BEGIN Extracted records
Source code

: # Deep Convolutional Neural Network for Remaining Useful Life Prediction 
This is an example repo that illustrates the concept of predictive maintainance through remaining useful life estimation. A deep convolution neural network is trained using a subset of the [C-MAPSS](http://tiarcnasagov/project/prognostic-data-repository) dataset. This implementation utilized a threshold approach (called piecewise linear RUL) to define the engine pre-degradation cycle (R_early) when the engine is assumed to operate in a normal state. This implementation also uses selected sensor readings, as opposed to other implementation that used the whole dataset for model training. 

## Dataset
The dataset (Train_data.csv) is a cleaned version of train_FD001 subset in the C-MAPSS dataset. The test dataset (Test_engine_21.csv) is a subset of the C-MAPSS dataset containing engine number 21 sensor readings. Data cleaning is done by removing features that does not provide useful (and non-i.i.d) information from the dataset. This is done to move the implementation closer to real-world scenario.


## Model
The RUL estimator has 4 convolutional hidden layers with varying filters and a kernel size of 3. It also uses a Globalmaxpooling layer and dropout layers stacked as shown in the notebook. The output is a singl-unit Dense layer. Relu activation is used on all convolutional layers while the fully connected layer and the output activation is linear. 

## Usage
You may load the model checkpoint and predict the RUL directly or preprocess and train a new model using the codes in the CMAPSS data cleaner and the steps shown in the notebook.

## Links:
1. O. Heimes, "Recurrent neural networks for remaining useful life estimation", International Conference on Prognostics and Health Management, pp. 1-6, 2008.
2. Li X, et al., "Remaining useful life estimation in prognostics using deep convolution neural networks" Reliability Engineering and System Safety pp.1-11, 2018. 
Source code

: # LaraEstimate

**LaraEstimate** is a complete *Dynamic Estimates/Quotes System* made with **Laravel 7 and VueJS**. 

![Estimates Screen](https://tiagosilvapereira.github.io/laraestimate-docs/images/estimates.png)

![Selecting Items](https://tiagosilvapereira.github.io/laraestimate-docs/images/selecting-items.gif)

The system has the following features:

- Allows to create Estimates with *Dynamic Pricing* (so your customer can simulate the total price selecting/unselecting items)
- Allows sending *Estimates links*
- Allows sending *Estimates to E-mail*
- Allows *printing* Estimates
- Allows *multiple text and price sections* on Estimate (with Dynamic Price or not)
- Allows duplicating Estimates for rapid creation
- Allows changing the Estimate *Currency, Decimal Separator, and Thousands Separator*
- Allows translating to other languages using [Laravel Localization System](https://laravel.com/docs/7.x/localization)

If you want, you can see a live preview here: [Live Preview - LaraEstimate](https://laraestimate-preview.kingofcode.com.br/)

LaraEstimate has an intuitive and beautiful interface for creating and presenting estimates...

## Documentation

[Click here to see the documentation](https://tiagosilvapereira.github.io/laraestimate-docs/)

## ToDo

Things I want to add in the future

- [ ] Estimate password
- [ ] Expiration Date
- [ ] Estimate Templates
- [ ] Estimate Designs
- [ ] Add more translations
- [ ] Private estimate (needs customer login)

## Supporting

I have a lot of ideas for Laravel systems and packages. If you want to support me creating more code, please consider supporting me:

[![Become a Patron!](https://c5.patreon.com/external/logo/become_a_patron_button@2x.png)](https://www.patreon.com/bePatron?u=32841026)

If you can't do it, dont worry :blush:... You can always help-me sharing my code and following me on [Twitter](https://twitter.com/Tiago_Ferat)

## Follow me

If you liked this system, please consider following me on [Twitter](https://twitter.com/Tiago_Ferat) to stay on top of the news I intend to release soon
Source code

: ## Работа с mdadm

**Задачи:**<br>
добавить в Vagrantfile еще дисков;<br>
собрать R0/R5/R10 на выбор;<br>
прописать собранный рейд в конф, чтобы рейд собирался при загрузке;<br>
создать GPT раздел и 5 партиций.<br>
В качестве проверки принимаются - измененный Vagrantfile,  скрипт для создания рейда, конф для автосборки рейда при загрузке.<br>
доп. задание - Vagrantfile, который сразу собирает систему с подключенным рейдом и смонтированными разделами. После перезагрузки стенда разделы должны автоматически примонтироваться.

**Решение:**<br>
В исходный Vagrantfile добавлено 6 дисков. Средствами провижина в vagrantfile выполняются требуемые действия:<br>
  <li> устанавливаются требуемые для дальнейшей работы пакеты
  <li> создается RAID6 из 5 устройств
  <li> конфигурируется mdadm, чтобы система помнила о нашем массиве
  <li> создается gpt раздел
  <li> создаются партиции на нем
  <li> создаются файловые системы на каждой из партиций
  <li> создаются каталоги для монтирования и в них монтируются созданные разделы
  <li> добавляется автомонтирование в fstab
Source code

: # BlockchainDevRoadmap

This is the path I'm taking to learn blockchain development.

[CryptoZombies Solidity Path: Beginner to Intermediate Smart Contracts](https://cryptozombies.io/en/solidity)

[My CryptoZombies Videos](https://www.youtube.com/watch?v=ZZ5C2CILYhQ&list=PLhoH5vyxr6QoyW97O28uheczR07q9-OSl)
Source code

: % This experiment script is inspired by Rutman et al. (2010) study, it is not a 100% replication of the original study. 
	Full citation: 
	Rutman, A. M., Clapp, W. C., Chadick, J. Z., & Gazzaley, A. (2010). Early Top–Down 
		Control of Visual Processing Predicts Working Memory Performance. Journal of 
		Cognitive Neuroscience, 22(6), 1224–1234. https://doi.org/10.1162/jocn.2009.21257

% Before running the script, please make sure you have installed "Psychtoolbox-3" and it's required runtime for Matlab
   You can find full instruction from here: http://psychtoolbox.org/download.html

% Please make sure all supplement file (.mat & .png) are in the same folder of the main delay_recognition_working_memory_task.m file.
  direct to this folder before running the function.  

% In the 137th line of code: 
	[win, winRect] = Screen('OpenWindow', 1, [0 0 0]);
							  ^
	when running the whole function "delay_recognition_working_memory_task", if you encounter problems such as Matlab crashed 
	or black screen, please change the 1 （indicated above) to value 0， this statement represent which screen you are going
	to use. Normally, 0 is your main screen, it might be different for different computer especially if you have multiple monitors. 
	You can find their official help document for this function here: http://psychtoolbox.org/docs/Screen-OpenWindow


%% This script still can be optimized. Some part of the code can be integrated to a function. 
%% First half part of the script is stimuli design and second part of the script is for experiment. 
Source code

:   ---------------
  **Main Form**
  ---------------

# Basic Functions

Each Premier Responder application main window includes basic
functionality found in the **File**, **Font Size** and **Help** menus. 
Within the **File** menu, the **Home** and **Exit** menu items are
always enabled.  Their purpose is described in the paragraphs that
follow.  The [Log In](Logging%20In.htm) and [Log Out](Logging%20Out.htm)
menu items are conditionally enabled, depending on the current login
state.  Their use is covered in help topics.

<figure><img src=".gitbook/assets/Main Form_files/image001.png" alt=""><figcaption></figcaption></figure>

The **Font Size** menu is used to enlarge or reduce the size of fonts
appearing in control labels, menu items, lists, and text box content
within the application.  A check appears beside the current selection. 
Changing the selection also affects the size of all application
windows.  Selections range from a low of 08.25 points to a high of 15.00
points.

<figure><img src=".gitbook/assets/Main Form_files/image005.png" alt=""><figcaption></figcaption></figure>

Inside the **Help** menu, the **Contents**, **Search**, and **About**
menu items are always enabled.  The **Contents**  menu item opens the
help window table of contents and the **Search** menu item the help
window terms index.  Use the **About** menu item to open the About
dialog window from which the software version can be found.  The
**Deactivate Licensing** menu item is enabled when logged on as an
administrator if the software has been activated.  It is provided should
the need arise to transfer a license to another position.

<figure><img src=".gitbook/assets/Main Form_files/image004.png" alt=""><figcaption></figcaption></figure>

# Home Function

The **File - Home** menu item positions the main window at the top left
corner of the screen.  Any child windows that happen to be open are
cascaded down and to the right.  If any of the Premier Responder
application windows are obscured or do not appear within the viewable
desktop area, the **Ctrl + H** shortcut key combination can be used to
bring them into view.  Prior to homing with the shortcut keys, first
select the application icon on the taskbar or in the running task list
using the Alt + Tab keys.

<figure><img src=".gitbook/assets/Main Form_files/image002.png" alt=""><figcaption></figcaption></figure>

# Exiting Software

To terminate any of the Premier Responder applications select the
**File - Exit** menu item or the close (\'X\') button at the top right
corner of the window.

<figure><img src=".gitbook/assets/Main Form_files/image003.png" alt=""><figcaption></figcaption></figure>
END Extracted records
## Exercise objective
Word for word, restate the lines of the listing above starting at the line with "windows.  Selections range" and ending at the line with "cascaded down and", and nothing outside them.

## Answer to this problem
windows.  Selections range from a low of 08.25 points to a high of 15.00
points.

<figure><img src=".gitbook/assets/Main Form_files/image005.png" alt=""><figcaption></figcaption></figure>

Inside the **Help** menu, the **Contents**, **Search**, and **About**
menu items are always enabled.  The **Contents**  menu item opens the
help window table of contents and the **Search** menu item the help
window terms index.  Use the **About** menu item to open the About
dialog window from which the software version can be found.  The
**Deactivate Licensing** menu item is enabled when logged on as an
administrator if the software has been activated.  It is provided should
the need arise to transfer a license to another position.

<figure><img src=".gitbook/assets/Main Form_files/image004.png" alt=""><figcaption></figcaption></figure>

# Home Function

The **File - Home** menu item positions the main window at the top left
corner of the screen.  Any child windows that happen to be open are
cascaded down and to the right.  If any of the Premier Responder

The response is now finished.